There are some serious people in this government, people whom I consider to be relatively intelligent. People like Defense Minister Moshe Ya’alon, Deputy Foreign Minister Ze’ev Elkin, Knesset Speaker Yuli Edelstein, and Housing Minister Uri Ariel, who, no matter what one thinks of their politics, one cannot get away from the fact that they are, in fact, intelligent, rational people.
And this is what worries me: that these clever people have recently articulated what has for a very long time been only whispered in the circles of the religious, irrational right in Israel:
There is no solution to the Palestinian-Israeli conflict, and we should stop looking for one. Not everything in this world can be solved, and what is necessary from the Jews is patience. We’ve done pretty well so far; think of where we were a hundred years ago and where we are now. We need patience.
Patience for what exactly? I’m not sure, and neither are they. Perhaps for the world [and the Arabs] to come to terms with the return of the Jews to their ancient homeland. How long will that take? A few more generations? Who knows?

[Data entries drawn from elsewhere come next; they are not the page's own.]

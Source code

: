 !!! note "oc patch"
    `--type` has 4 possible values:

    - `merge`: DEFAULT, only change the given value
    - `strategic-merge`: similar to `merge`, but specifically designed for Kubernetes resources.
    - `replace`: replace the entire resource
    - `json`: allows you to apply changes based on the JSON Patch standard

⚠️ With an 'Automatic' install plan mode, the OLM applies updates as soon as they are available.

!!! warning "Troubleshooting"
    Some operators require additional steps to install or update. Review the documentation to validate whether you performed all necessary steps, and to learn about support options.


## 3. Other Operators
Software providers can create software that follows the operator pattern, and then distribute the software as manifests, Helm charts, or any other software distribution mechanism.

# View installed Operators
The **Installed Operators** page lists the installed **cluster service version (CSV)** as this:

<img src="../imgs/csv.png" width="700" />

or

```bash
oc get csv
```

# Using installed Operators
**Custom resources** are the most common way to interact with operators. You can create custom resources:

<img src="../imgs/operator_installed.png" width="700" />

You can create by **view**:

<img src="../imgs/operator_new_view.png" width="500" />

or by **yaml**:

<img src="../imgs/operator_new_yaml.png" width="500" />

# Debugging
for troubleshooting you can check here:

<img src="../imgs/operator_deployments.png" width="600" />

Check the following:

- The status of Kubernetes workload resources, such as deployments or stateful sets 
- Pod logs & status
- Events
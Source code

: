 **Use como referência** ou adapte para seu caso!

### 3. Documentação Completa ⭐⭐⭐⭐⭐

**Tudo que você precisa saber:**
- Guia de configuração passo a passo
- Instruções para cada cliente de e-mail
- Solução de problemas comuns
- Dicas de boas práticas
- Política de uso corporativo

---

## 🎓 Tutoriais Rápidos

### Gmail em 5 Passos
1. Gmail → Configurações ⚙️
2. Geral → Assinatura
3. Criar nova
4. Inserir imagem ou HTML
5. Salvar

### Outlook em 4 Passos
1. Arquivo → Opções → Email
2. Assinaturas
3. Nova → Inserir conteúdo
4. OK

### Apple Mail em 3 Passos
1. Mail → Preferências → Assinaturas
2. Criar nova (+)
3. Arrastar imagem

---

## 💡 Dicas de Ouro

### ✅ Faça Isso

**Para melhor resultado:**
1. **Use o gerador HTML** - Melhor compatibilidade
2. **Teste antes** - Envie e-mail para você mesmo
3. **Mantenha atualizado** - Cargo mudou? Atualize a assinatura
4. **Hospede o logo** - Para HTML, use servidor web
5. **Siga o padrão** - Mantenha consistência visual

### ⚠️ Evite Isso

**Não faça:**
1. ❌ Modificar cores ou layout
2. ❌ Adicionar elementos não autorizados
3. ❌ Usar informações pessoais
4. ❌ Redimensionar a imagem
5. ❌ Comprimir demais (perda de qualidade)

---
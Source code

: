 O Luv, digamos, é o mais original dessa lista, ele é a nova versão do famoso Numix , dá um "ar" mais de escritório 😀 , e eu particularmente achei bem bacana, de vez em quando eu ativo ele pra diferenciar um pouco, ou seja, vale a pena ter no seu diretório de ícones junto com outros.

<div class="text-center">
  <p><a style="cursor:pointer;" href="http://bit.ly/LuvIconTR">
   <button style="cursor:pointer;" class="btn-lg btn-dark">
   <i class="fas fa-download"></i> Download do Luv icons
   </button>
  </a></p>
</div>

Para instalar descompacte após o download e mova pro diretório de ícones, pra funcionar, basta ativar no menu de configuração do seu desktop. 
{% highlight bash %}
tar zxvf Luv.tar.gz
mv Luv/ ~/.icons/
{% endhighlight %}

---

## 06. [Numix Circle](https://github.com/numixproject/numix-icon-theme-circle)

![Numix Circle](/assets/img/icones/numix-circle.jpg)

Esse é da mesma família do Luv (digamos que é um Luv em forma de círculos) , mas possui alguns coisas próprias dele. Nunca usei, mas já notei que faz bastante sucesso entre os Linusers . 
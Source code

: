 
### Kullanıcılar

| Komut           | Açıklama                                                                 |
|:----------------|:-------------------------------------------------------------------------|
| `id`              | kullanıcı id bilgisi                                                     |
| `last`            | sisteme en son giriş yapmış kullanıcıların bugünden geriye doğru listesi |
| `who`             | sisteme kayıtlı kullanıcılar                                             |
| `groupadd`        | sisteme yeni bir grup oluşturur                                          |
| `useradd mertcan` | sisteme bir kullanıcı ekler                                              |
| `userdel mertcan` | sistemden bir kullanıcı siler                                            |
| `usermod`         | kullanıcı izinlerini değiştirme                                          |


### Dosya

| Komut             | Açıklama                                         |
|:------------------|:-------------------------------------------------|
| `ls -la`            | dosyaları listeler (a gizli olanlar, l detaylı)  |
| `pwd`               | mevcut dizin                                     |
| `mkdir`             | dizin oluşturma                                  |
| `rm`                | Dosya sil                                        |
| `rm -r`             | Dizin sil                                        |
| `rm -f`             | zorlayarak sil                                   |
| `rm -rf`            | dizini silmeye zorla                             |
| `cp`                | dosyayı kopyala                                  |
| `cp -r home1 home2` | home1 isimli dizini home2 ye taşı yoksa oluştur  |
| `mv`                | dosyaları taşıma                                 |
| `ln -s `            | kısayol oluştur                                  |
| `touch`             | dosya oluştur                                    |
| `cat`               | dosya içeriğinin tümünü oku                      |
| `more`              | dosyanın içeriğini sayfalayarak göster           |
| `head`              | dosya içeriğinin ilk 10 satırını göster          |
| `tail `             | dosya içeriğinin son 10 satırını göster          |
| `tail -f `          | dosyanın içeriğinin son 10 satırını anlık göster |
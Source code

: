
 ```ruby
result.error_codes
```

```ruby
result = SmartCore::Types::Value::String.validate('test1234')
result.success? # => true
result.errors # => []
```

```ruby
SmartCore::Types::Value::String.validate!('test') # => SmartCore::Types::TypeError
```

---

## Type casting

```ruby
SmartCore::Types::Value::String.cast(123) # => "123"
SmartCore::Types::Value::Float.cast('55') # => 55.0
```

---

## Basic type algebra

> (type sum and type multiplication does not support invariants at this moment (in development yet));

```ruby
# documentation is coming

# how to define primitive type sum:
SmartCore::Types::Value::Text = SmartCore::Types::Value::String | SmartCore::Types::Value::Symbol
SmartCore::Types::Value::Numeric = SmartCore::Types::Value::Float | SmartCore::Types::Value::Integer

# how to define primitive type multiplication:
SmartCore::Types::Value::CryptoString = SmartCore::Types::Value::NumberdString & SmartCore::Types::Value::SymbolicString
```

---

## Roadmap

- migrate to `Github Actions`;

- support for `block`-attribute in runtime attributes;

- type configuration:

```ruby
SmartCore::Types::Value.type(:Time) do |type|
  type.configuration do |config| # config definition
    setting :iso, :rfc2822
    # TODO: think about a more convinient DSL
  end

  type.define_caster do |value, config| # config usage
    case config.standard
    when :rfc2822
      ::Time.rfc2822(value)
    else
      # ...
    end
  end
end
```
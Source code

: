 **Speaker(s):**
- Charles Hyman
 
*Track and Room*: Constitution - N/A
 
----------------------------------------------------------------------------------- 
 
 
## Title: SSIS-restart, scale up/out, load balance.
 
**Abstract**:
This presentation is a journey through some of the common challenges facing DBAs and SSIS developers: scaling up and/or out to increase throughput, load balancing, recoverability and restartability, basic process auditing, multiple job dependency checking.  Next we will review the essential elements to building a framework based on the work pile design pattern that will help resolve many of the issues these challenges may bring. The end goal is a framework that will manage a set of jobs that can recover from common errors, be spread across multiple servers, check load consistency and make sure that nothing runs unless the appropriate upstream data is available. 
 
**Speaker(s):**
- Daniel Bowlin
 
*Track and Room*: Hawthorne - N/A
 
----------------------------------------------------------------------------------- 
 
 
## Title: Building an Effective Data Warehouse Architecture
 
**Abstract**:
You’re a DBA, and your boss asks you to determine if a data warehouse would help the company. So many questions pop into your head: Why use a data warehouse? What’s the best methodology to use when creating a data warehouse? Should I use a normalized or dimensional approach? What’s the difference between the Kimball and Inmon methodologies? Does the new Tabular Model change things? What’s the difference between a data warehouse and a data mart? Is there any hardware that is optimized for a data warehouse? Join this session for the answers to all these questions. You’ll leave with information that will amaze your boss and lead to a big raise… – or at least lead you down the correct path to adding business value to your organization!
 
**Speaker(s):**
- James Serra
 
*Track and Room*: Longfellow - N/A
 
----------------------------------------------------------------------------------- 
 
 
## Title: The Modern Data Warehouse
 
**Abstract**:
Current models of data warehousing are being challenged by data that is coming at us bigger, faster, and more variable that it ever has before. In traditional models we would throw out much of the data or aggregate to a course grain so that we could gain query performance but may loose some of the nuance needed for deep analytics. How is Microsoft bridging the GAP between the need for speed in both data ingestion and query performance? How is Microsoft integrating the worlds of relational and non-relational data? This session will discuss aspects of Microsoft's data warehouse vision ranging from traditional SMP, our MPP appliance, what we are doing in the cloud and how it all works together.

Patience, perhaps, for the Middle East to become undone [undo the Sykes-Picot borders formulation] and then, maybe, a new geographical dispensation will present itself. How long will that take? Probably not that long, it is already happening in Iraq, Syria, and between Gaza and Ramallah. Patience.
Patience, perhaps, for the natural growth of Jews in Judea and Samaria to become irreversible; a fact on all of the ground.
There are no good solutions, only painful ones; everyone knows that, right?
People like Ya’alon, and others in the government have recently started to rail against what they call Solutionism – trying to find a solution to problems that have no solution.
Moshe Ya’alon referred to this kind of thinking as “the disease of solutionism,” a sort of delusion that if we repeated the word “solution” without ceasing, we would come to believe it.
I’ll give you an example:
When you tell them that the creation of a Palestinian state is a “two state solution” to the Israeli-Palestinian conflict, they point out that this is not a solution because the Palestinians will never truly accept the presence and sovereignty of a Jewish state here. Also, we left Gaza and got terror, so we can’t leave the West Bank because a terror state will arise there.
So then you say to them: OK then, that just leaves the “one-state, binational solution.” And they say that’s no real solution either because the Jews might be a demographic minority there and anyway, the world won’t let that kind of state stand for very long. So that’s not a solution either.
So, what’s the solution then, you ask them?
And that’s when it comes: There is no solution. Why do you keep on saying that we need a solution? And what’s the problem with not having a solution? Why does everything have to have a solution?
No solution applies? Not one state, two states, three states, no states?
No, those are all solutions. Only non-solutions apply.
And I just stare at them and don’t know what to say. I go back to my Kafka books.